Conventional companies acknowledge the difficulties in purchasing organically grown goods at the moment.

"Our problem is to ensure that you get the quantities of raw materials that you need," said Dominik Ahrer, director marketing and sales of Frenzel Austria Frost. "Our customers say they want organic. The problem is not the price, it is getting the product so you have to make early contact."

Frenzel Austria Frost is a conventional food company that has turned organic. They produce over 100,000 tons of vegetables and ready meals per year, including an organic range of products sold in German supermarkets.

The company denied they are at risk of buying non-organic materials by mistake because they "control the whole process from growing the crop to production to quality control by management," Ahrer said.

Organic standards the same as other food regulations

According to conventional food companies that have gone organic, adhering to the strict organic certification guidelines is no different from the regulations they follow for other food certification schemes and other food standards.

Organic frozen pretzels on display at the Anuga food trade fair in Cologne 13-17 October 2007
Organic frozen pretzelsImage: Stephanie Raison

"Our company has been certified with a variety of quality standards for several years already," said Kurt Hassinger from the pretzel-baking company Ditsch. "We have the IFS, BRC and organic certificates. Just to get these certifications we have to ensure that our raw materials, production process, etc. are in order and properly documented."

Major pretzel-producer Ditsch, which sell pretzel products in chain stores and supermarkets throughout Germany, started experimenting with organic products in late 2006. They intend to introduce a range of organic home-bake products, including pretzels, to German supermarkets in mid-2008.

"Since there are only a limited number of pretzel producers in Germany and we've specialized in this area, there are very few competitors that can offer organic products of a similarly high quality. In addition, our retail customers want these products to make their customers happy," Hassinger said.

If you do organic, do it right

Organic dog food on the shelf of a German organic food store
Some lucky dogs get to eat organicImage: Stephanie Raison

The industry doesn't want to discourage new players, nor does it want to stop major conventional food companies from going organic. What it does want to do, according to the Löwenstein, is to make sure that companies do it the right way without ruining it for everyone else.

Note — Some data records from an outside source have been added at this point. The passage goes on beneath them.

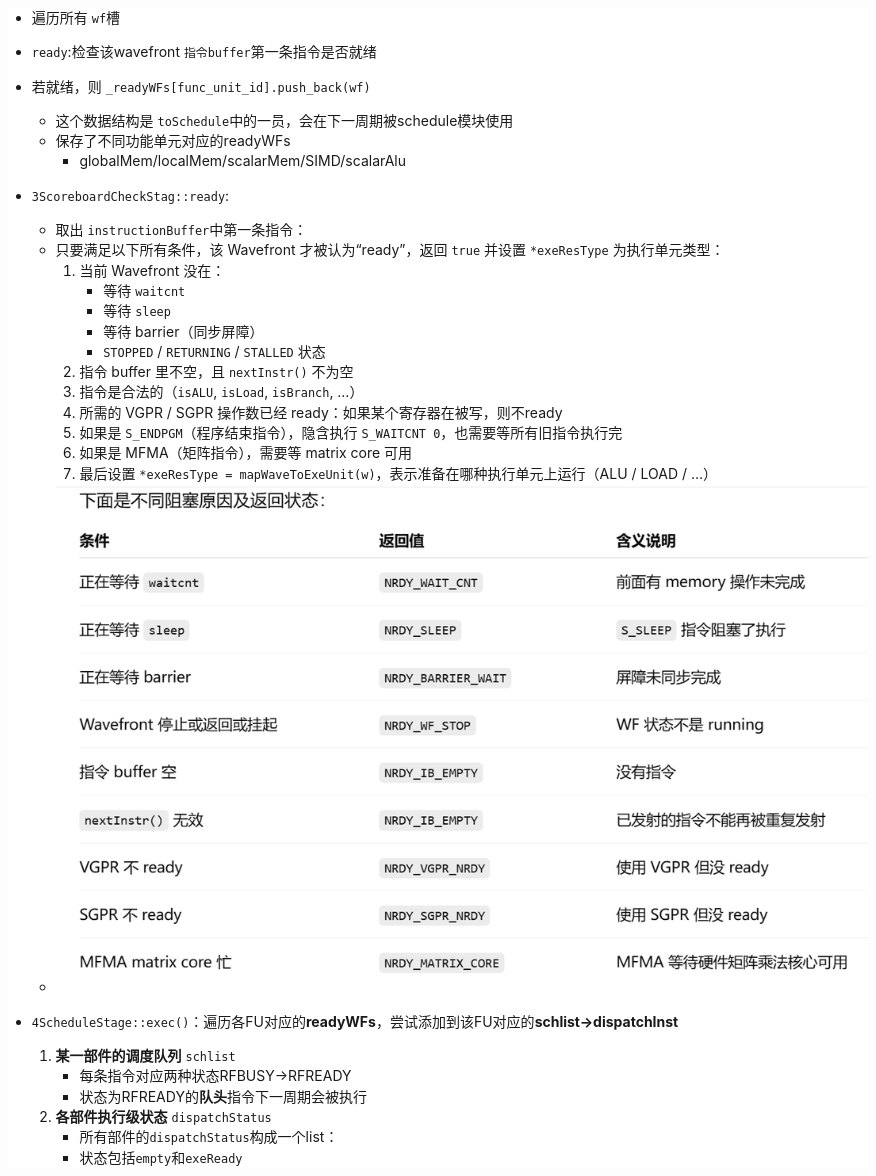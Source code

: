   * 遍历所有 `wf`槽
  * `ready`:检查该wavefront `指令buffer`第一条指令是否就绪
  * 若就绪，则 `_readyWFs[func_unit_id].push_back(wf)`
    * 这个数据结构是 `toSchedule`中的一员，会在下一周期被schedule模块使用
    * 保存了不同功能单元对应的readyWFs
      * globalMem/localMem/scalarMem/SIMD/scalarAlu
* `3ScoreboardCheckStag::ready`:

  * 取出 `instructionBuffer`中第一条指令：
  * 只要满足以下所有条件，该 Wavefront 才被认为“ready”，返回 `true` 并设置 `*exeResType` 为执行单元类型：
    1. 当前 Wavefront 没在：
       * 等待 `waitcnt`
       * 等待 `sleep`
       * 等待 barrier（同步屏障）
       * `STOPPED` / `RETURNING` / `STALLED` 状态
    2. 指令 buffer 里不空，且 `nextInstr()` 不为空
    3. 指令是合法的（`isALU`, `isLoad`, `isBranch`, …）
    4. 所需的 VGPR / SGPR 操作数已经 ready：如果某个寄存器在被写，则不ready
    5. 如果是 `S_ENDPGM`（程序结束指令），隐含执行 `S_WAITCNT 0`，也需要等所有旧指令执行完
    6. 如果是 MFMA（矩阵指令），需要等 matrix core 可用
    7. 最后设置 `*exeResType = mapWaveToExeUnit(w)`，表示准备在哪种执行单元上运行（ALU / LOAD / …）
  * ![1747576748341](image/arch(2)/1747576748341.png)

* `4ScheduleStage::exec()`：遍历各FU对应的**readyWFs**，尝试添加到该FU对应的**schlist->dispatchInst**
  1. **某一部件的调度队列** `schlist`
      - 每条指令对应两种状态RFBUSY->RFREADY
      - 状态为RFREADY的**队头**指令下一周期会被执行
  2. **各部件执行级状态** `dispatchStatus`
      - 所有部件的`dispatchStatus`构成一个list：
      - 状态包括`empty`和`exeReady`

"Companies participating in the market without experience could spoil the consumer's trust in organic food by not working properly," Löwenstein said. "This is because the consumers will maybe not make a difference between different sectors of the industry."

It's a claim echoed by Bio-Zentrale. "This can damage the whole organic market. The customer doesn’t say one company is okay and one is not -- they just think of them all together," Netten said.

Good partnerships the key

The buying of raw organic materials from unknown growers, especially overseas, does pose problems in guaranteeing the product is organic. For this reason the Association wants to encourage partnerships between companies and growers.

"I think partnership is a very important word because you have to know who you are dealing with," Löwenstein said.

The Association currently has action plans in place to assist conventional producers in going organic. Through the Bund für Lebensmittelrecht und Lebensmittelkunde (BLL), the leading association of the German food sector, and the association of conventional supermarkets, they regularly provide information to companies on how to recognize organic.

They also want to make sure that the current threshold for the organic seal of approval in Germany remains at 0.01 -- meaning that to be certified a product must not contain more than 0.01 percent non-organic ingredients.

"It's not so difficult to sell organic products but it's very difficult to ensure that it’s really organic," Netten said. "Those companies that ensure this will last a really long time."